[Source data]
>>>

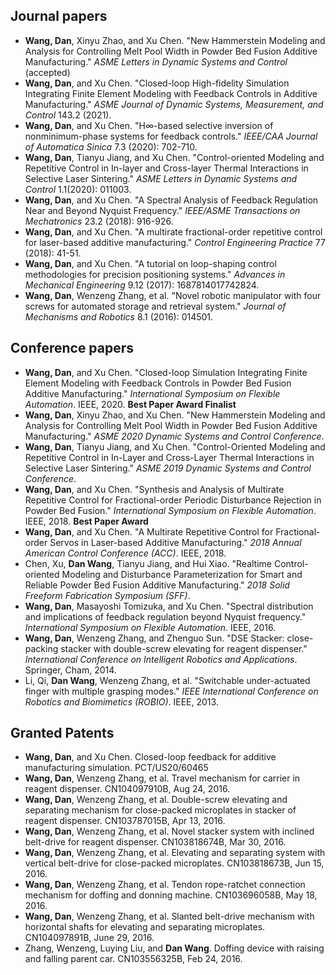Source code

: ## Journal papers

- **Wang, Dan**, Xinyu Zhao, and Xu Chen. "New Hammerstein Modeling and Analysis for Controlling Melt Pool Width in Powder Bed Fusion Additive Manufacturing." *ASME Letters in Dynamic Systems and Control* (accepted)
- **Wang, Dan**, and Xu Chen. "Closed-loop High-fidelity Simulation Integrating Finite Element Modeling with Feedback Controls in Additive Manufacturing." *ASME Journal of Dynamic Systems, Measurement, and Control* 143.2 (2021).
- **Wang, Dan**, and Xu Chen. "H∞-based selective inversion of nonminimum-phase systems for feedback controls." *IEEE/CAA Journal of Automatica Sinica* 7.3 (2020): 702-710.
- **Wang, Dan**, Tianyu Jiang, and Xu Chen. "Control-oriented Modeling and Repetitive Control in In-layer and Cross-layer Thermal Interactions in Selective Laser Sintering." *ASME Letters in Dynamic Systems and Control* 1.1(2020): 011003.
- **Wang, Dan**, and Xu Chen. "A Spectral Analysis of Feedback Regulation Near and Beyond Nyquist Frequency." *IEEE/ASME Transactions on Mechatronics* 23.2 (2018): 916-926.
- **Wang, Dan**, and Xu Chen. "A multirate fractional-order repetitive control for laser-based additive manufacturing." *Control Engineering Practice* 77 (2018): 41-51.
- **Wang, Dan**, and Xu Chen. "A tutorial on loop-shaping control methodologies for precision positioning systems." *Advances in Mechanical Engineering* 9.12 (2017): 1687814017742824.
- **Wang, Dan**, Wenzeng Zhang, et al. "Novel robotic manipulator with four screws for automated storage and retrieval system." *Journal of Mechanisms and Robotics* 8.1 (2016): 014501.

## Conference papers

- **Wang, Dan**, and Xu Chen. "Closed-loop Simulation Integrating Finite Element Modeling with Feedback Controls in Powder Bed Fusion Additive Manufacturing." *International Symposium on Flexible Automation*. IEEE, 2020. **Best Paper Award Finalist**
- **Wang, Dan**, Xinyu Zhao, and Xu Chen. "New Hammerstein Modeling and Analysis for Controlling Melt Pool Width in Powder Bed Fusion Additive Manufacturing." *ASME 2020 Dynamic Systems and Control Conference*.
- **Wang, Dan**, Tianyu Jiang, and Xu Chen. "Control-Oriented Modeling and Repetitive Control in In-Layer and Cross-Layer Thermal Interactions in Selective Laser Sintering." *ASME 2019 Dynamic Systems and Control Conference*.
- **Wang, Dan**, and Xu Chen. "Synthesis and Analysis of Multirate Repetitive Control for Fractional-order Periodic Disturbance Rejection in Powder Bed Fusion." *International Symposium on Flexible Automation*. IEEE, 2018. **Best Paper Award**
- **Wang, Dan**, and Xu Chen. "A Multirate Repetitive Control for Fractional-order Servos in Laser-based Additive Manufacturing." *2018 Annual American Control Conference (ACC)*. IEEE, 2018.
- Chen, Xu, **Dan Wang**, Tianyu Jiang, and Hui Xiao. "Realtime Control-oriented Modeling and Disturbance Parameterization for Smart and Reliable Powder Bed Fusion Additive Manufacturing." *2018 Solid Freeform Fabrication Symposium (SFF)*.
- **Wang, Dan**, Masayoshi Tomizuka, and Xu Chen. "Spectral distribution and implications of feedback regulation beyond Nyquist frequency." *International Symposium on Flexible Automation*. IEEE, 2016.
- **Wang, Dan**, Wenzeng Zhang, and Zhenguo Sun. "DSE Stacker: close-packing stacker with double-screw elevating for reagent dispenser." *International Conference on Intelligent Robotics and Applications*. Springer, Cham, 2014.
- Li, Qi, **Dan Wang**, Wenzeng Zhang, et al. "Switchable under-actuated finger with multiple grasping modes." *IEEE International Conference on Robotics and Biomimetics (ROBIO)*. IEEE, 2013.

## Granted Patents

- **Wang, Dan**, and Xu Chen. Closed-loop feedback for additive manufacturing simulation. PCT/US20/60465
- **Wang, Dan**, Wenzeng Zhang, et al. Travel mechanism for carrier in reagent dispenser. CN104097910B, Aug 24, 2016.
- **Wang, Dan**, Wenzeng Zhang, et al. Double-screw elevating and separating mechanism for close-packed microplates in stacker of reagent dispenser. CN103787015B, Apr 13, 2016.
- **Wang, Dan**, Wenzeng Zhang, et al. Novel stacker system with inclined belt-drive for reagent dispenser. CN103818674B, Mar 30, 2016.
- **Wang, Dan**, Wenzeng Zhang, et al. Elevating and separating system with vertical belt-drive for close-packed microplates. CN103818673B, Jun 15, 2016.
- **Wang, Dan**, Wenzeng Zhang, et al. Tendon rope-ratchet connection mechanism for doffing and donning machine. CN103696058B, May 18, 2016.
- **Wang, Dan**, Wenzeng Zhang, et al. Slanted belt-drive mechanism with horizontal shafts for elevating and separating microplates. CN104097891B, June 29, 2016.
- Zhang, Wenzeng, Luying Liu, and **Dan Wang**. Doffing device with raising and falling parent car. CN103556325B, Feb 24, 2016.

<<<

▶ _TRY IT_
Read through the entries and copy every line that includes "Symposium".

▶ _ANSWER TO THIS EXERCISE_
- **Wang, Dan**, and Xu Chen. "Closed-loop Simulation Integrating Finite Element Modeling with Feedback Controls in Powder Bed Fusion Additive Manufacturing." *International Symposium on Flexible Automation*. IEEE, 2020. **Best Paper Award Finalist**
- **Wang, Dan**, and Xu Chen. "Synthesis and Analysis of Multirate Repetitive Control for Fractional-order Periodic Disturbance Rejection in Powder Bed Fusion." *International Symposium on Flexible Automation*. IEEE, 2018. **Best Paper Award**
- Chen, Xu, **Dan Wang**, Tianyu Jiang, and Hui Xiao. "Realtime Control-oriented Modeling and Disturbance Parameterization for Smart and Reliable Powder Bed Fusion Additive Manufacturing." *2018 Solid Freeform Fabrication Symposium (SFF)*.
- **Wang, Dan**, Masayoshi Tomizuka, and Xu Chen. "Spectral distribution and implications of feedback regulation beyond Nyquist frequency." *International Symposium on Flexible Automation*. IEEE, 2016.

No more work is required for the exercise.